■ THE TASK: Please repeat the lines below, exactly and only, from the one that holds "- 20 GB of Disk" through the one that holds "## Running on Your System".

■ DATA RECORDS:
* * * *
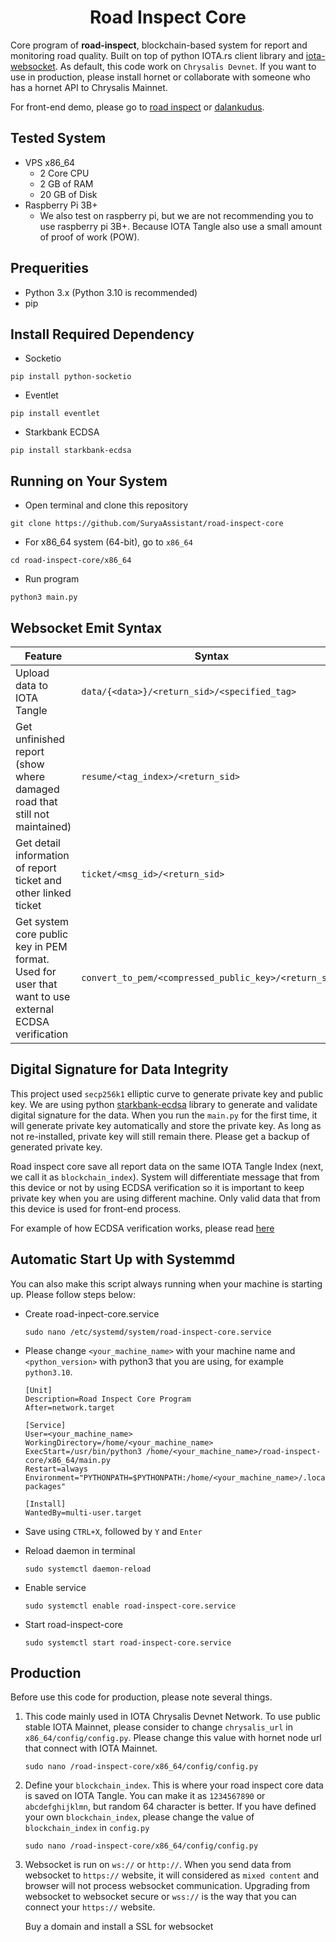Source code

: <!-- Title -->
<span align = "center">

# Road Inspect Core

</span>
<!-- End of Title -->

<!--
<br>
<span align = "center">
   
![Logo](https://github.com/SuryaAssistant/iota-raspberrypi-gateway/blob/main/new_iota.png)

</span>
<br>
-->

Core program of <b>road-inspect</b>, blockchain-based system for report and monitoring road quality. 
Built on top of python IOTA.rs client library and [iota-websocket](https://github.com/SuryaAssistant/iota-websocket). 
As default, this code work on `Chrysalis Devnet`. 
If you want to use in production, please install hornet or collaborate with someone who has a hornet API to Chrysalis Mainnet.

For front-end demo, please go to [road inspect](https://github.com/SuryaAssistant/road-inspect) or [dalankudus](http://dalankudus.xyz).

## Tested System
- VPS x86_64
  - 2 Core CPU
  - 2 GB of RAM
  - 20 GB of Disk
- Raspberry Pi 3B+
  - We also test on raspberry pi, but we are not recommending you to use raspberry pi 3B+. Because IOTA Tangle also use a small amount of proof of work (POW).

## Prequerities
- Python 3.x (Python 3.10 is recommended)
- pip

## Install Required Dependency

- Socketio
```
pip install python-socketio
```

- Eventlet
```
pip install eventlet
```

- Starkbank ECDSA
```
pip install starkbank-ecdsa
```

## Running on Your System
- Open terminal and clone this repository
```
git clone https://github.com/SuryaAssistant/road-inspect-core
```

- For x86_64 system (64-bit), go to `x86_64` 
```
cd road-inspect-core/x86_64
```

- Run program 
```
python3 main.py
```

## Websocket Emit Syntax
|Feature|Syntax|
|---|---|
| Upload data to IOTA Tangle | `data/{<data>}/<return_sid>/<specified_tag>`|
| Get unfinished report (show where damaged road that still not maintained) | `resume/<tag_index>/<return_sid>` |
| Get detail information of report ticket and other linked ticket | `ticket/<msg_id>/<return_sid>` |
| Get system core public key in PEM format. Used for user that want to use external ECDSA verification | `convert_to_pem/<compressed_public_key>/<return_sid>` |


## Digital Signature for Data Integrity
This project used `secp256k1` elliptic curve to generate private key and public key. 
We are using python [starkbank-ecdsa](https://github.com/starkbank/ecdsa-python) library to generate and validate digital signature for the data. 
When you run the `main.py` for the first time, it will generate private key automatically and store the private key. 
As long as not re-installed, private key will still remain there. 
Please get a backup of generated private key.

Road inspect core save all report data on the same IOTA Tangle Index (next, we call it as `blockchain_index`). 
System will differentiate message that from this device or not by using ECDSA verification so it is important to keep private key when you are using different machine. 
Only valid data that from this device is used for front-end process.

For example of how ECDSA verification works, please read [here](https://github.com/SuryaAssistant/iota-websocket/tree/main#digital-signature-for-data-integrity)


## Automatic Start Up with Systemmd
You can also make this script always running when your machine is starting up. Please follow steps below:

- Create road-inpect-core.service
  ```
  sudo nano /etc/systemd/system/road-inspect-core.service
  ```

- Please change `<your_machine_name>` with your machine name and `<python_version>` with python3 that you are using, for example `python3.10`.
   ```
   [Unit]
   Description=Road Inspect Core Program
   After=network.target
   
   [Service]
   User=<your_machine_name>
   WorkingDirectory=/home/<your_machine_name>
   ExecStart=/usr/bin/python3 /home/<your_machine_name>/road-inspect-core/x86_64/main.py
   Restart=always
   Environment="PYTHONPATH=$PYTHONPATH:/home/<your_machine_name>/.local/lib/<python_version>/site-packages"
   
   [Install]
   WantedBy=multi-user.target
   ```
   
- Save using `CTRL+X`, followed by `Y` and `Enter`
  
- Reload daemon in terminal
  ```
  sudo systemctl daemon-reload
  ```
  
- Enable service
  ```
  sudo systemctl enable road-inspect-core.service
  ```
  
- Start road-inspect-core
  ```
  sudo systemctl start road-inspect-core.service
  ```

## Production 
Before use this code for production, please note several things.
1. This code mainly used in IOTA Chrysalis Devnet Network.
   To use public stable IOTA Mainnet, please consider to change `chrysalis_url` in `x86_64/config/config.py`.
   Please change this value with hornet node url that connect with IOTA Mainnet.
   ```
   sudo nano /road-inspect-core/x86_64/config/config.py
   ```
   
2. Define your `blockchain_index`.
   This is where your road inspect core data is saved on IOTA Tangle.
   You can make it as `1234567890` or `abcdefghijklmn`, but random 64 character is better.
   If you have defined your own `blockchain_index`, please change the value of `blockchain_index` in `config.py`
   ```
   sudo nano /road-inspect-core/x86_64/config/config.py
   ```
   
3. Websocket is run on `ws://` or `http://`.
   When you send data from websocket to `https://` website, it will considered as `mixed content` and browser will not process websocket communication.
   Upgrading from websocket to websocket secure or `wss://` is the way that you can connect your `https://` website.

   Buy a domain and install a SSL for websocket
* * * *
■ RESULT FOR THIS TASK:
  - 20 GB of Disk
- Raspberry Pi 3B+
  - We also test on raspberry pi, but we are not recommending you to use raspberry pi 3B+. Because IOTA Tangle also use a small amount of proof of work (POW).

## Prequerities
- Python 3.x (Python 3.10 is recommended)
- pip

## Install Required Dependency

- Socketio
```
pip install python-socketio
```

- Eventlet
```
pip install eventlet
```

- Starkbank ECDSA
```
pip install starkbank-ecdsa
```

## Running on Your System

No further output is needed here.